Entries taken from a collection
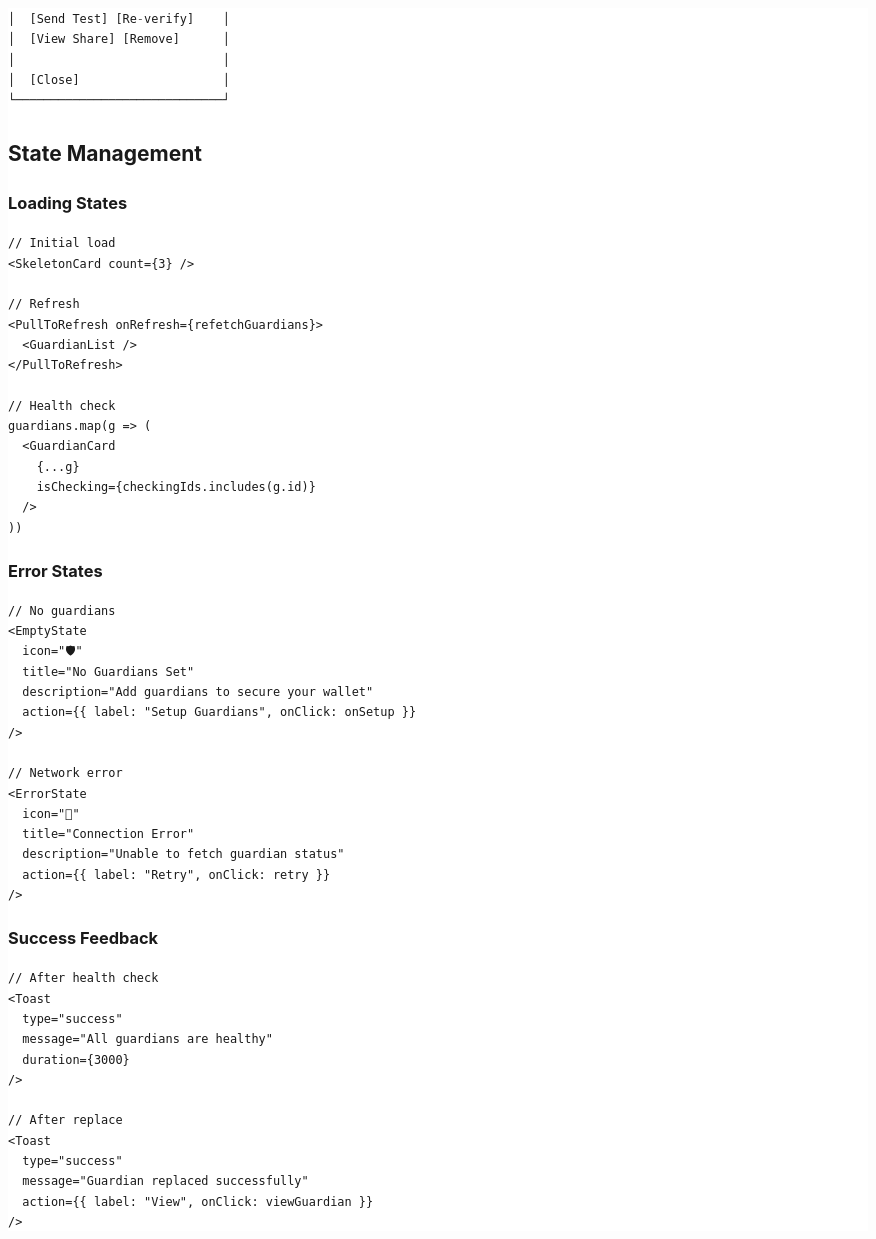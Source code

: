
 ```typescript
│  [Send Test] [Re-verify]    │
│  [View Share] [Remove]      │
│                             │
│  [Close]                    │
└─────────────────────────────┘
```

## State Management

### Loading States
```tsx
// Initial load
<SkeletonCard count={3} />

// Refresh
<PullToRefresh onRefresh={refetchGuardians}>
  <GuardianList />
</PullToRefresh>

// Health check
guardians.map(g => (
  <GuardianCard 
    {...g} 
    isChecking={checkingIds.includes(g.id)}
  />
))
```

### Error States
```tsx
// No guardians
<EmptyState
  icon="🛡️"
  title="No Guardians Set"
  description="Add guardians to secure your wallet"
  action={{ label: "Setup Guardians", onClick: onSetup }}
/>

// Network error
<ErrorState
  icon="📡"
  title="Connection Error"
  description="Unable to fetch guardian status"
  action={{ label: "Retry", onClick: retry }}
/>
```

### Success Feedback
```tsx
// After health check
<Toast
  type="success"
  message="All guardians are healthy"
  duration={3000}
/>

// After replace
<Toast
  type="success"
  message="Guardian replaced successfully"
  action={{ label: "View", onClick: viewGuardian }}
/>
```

...

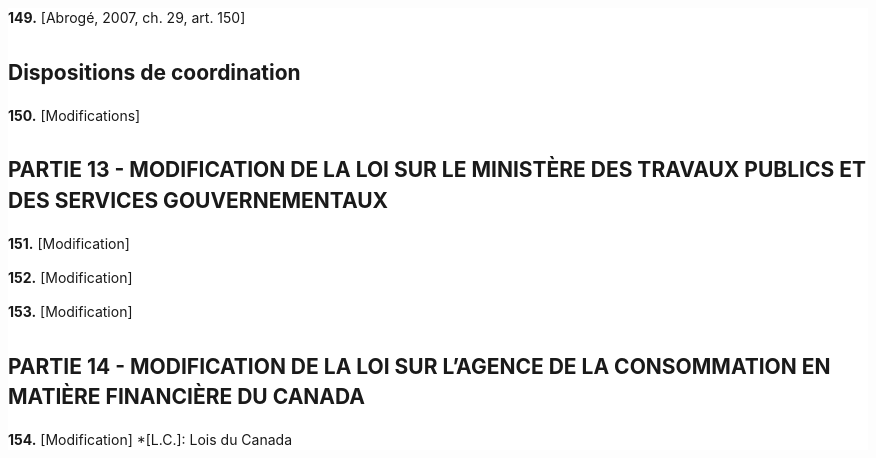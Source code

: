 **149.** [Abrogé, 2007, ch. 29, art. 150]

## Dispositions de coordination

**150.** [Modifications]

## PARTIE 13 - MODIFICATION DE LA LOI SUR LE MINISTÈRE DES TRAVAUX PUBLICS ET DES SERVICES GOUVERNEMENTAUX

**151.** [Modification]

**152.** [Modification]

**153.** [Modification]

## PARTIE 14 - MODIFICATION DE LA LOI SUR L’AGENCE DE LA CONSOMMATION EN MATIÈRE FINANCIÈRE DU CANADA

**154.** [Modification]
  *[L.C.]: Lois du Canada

■ What the task requires: The lines above that hold the string "label" are to be located and copied.

■ Exercise result:
  action={{ label: "Setup Guardians", onClick: onSetup }}
  action={{ label: "Retry", onClick: retry }}
  action={{ label: "View", onClick: viewGuardian }}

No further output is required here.